Upgrade OpenSSH version 5.0 to version 6.0 (For SUSE RedHat Linux)

Upgrade OpenSSH version 5.0 to version 6.0 (For SUSE RedHat Linux)

In the past few days, due to security vulnerability scanning, a large number of OpenSSH vulnerabilities are scanned, and security reinforcement is required, mainly because of the upgraded version. In the past, we did not care about patching, but this time we encountered some minor problems and sorted them into a book, I hope this will be helpful to you.

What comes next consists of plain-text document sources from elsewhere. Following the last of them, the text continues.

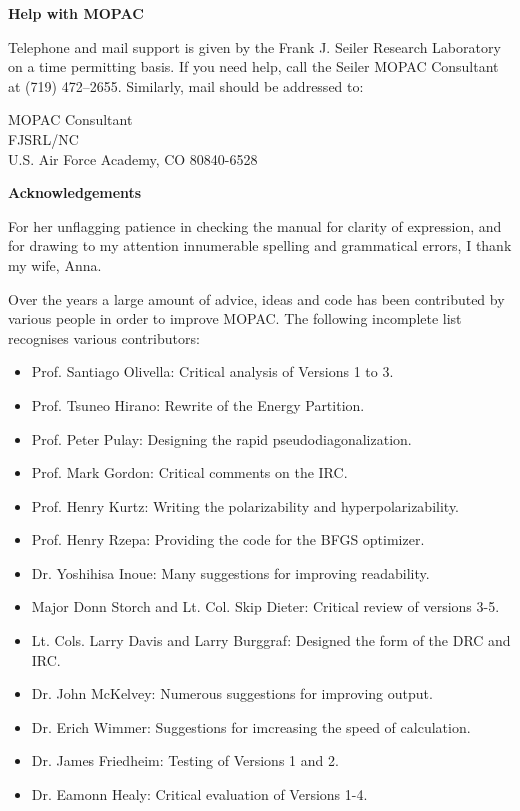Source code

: \begin{center}{\Large\bf Help with MOPAC}\end{center}

  Telephone and mail support is given by the   
  Frank J. Seiler Research Laboratory on a time
  permitting basis.  If you need help, call    
  the Seiler MOPAC Consultant at (719) 472--2655.
  Similarly, mail should be addressed to:       
                                               
{\noindent MOPAC Consultant\\                      
          FJSRL/NC\\                              
          U.S. Air Force Academy, CO 80840-6528\\}
                                               
\newpage

\begin{center}{\Large\bf Acknowledgements}\end{center}

      For her unflagging patience in checking the manual for  clarity
 of  expression, and for drawing to my attention innumerable spelling
 and grammatical errors, I thank my wife, Anna.

      Over the years a large amount of advice,  ideas  and  code  has
 been  contributed  by various people in order to improve MOPAC.  The
 following incomplete list recognises various contributors:
\begin{itemize}
\item Prof. Santiago Olivella: Critical analysis of Versions 1 to 3.
\item Prof. Tsuneo Hirano: Rewrite of the Energy Partition.
\item  Prof. Peter Pulay: Designing the rapid pseudodiagonalization.
\item  Prof. Mark Gordon: Critical comments on the IRC.
\item  Prof. Henry Kurtz: Writing the polarizability and hyperpolarizability.
\item  Prof. Henry Rzepa: Providing the code for the BFGS optimizer.
\item  Dr. Yoshihisa Inoue: Many suggestions for improving readability.
\item  Major Donn Storch and Lt. Col. Skip Dieter: Critical review of versions 
 3-5.
\item  Lt. Cols. Larry Davis and Larry Burggraf: Designed the form
 of the DRC and IRC.
\item Dr. John McKelvey: Numerous suggestions for improving output.
\item Dr. Erich Wimmer: Suggestions for imcreasing the speed of calculation.
\item Dr. James Friedheim: Testing of Versions 1 and 2.
\item Dr. Eamonn Healy: Critical evaluation of Versions 1-4.
\end{itemize}
             
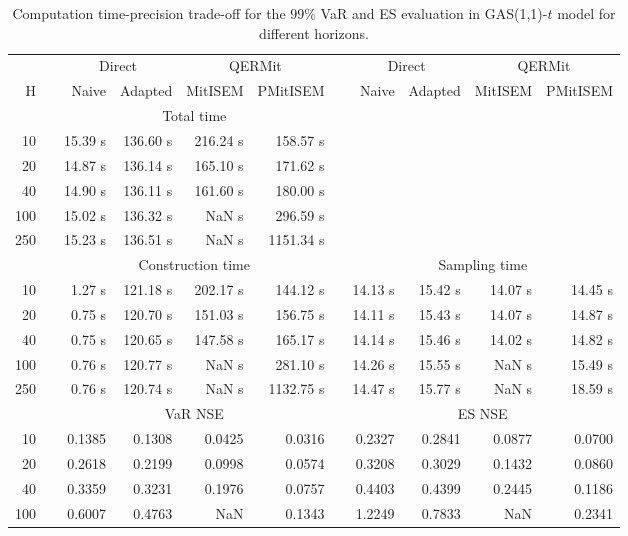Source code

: \footnotesize{  
{ \renewcommand{\arraystretch}{1.3} 
\begin{longtable}{rr rrrr r rrrr}  
\caption{Computation time-precision trade-off for the  $99\%$ VaR and ES evaluation in GAS(1,1)-$t$ model for different horizons.} 
\label{tab:time_precision_t_gas} \\ 
 & & \multicolumn{2}{c}{Direct} & \multicolumn{2}{c}{QERMit}&  & \multicolumn{2}{c}{Direct} & \multicolumn{2}{c}{QERMit} \\ \cline{3-6} \cline{8-11} 
 H & & Naive & Adapted & MitISEM & PMitISEM & & Naive & Adapted & MitISEM & PMitISEM \\ \hline 
 & & \multicolumn{4}{c}{Total time}  \\ \cline{3-6} 
10 & & 15.39 s & 136.60 s & 216.24 s & 158.57 s \\ 
20 & & 14.87 s & 136.14 s & 165.10 s & 171.62 s \\ 
40 & & 14.90 s & 136.11 s & 161.60 s & 180.00 s \\ 
100 & & 15.02 s & 136.32 s &  NaN s & 296.59 s \\ 
250 & & 15.23 s & 136.51 s &  NaN s & 1151.34 s \\ 
\hline 
 & & \multicolumn{4}{c}{Construction time} & & \multicolumn{4}{c}{ Sampling time} \\ \cline{3-6}  \cline{8-11}
10 & & 1.27 s & 121.18 s & 202.17 s & 144.12 s && 14.13 s & 15.42 s & 14.07 s & 14.45 s \\ 
20 & & 0.75 s & 120.70 s & 151.03 s & 156.75 s && 14.11 s & 15.43 s & 14.07 s & 14.87 s \\ 
40 & & 0.75 s & 120.65 s & 147.58 s & 165.17 s && 14.14 s & 15.46 s & 14.02 s & 14.82 s \\ 
100 & & 0.76 s & 120.77 s &  NaN s & 281.10 s && 14.26 s & 15.55 s &  NaN s & 15.49 s \\ 
250 & & 0.76 s & 120.74 s &  NaN s & 1132.75 s && 14.47 s & 15.77 s &  NaN s & 18.59 s \\ 
\hline 
 & & \multicolumn{4}{c}{VaR NSE} &&  \multicolumn{4}{c}{ES NSE} \\ \cline{3-6}  \cline{8-11}
10 && 0.1385  & 0.1308  & 0.0425 & 0.0316 && 0.2327  & 0.2841  & 0.0877 & 0.0700 \\ 
20 && 0.2618  & 0.2199  & 0.0998 & 0.0574 && 0.3208  & 0.3029  & 0.1432 & 0.0860 \\ 
40 && 0.3359  & 0.3231  & 0.1976 & 0.0757 && 0.4403  & 0.4399  & 0.2445 & 0.1186 \\ 
100 && 0.6007  & 0.4763  &    NaN & 0.1343 && 1.2249  & 0.7833  &    NaN & 0.2341 \\ 

\end{longtable}}}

The following are the specific implementation methods:

For SUSE RedHat Linux systems

OpenSSH version 5.0 upgrade 6.0 Operation Manual

I. Preparations before Upgrade

1. First download the required dependency package for SSH installation on the official website. Generally, three packages are enough.

Zlib-1.2.5.tar.gz

Openssl-1.0.1e.tar.gz

Openssh-6.6p1.tar.gz

 

2. Enable TELNET or connect to the VNC tool to prevent remote operations after the SSH upgrade fails.

Generally, TELNET is installed on a linux server by default.

Rpm-qa | grep telnet

If it has been installed, change the configuration to enable TELNET

Vi/etc/xinetd. d/telnet
Disable = no
Service xinetdrestart
Add/etc/securetty
Pts/0
Pts/1
Pts/2
Pts/3
Comment out the/etc/pam. d/login file:
# Auth [user_unknown = ignore success = okignore = ignore
# Auth_err = die default = bad] pam_securetty.so if there are comments, ignore them if none exist.
Now the telnet service is enabled and tested on another machine. If the TELNET service is not available, install the TELNET package and perform an SSH upgrade.

 

Ii. ssh program upgrade

1.
Backup the startup script and the master configuration directory of the ssh service

# Cp/etc/init. d/sshd/ssh5bak
# Cp/etc/ssh/ssh5bak
2.
Decompress and install zlib

# Tar-zxf zlib-1.2.5.tar.gz // first install the zlib library, otherwise the zlib. c error will be reported and cannot be performed

# Cd zlib-1.2.5

#./Configure -- shared

# Make & make install

3. decompress and install the openssl package:

# Tar-zxf openssl-1.0.1.tar.gz

# Cd openssl-1.0.1

#./Config share

# Make

# Make test

# Make install

# Mv/usr/bin/openssl. OFF

# Mv/usr/include/openssl. OFF

// This step may prompt that no file exists. Ignore this step.

# Ln-s/usr/local/ssl/bin/openssl/usr/bin/openssl

# Ln-s/usr/local/ssl/include/openssl/usr/include/openssl

// Remove openssl from the original system and link the newly compiled file.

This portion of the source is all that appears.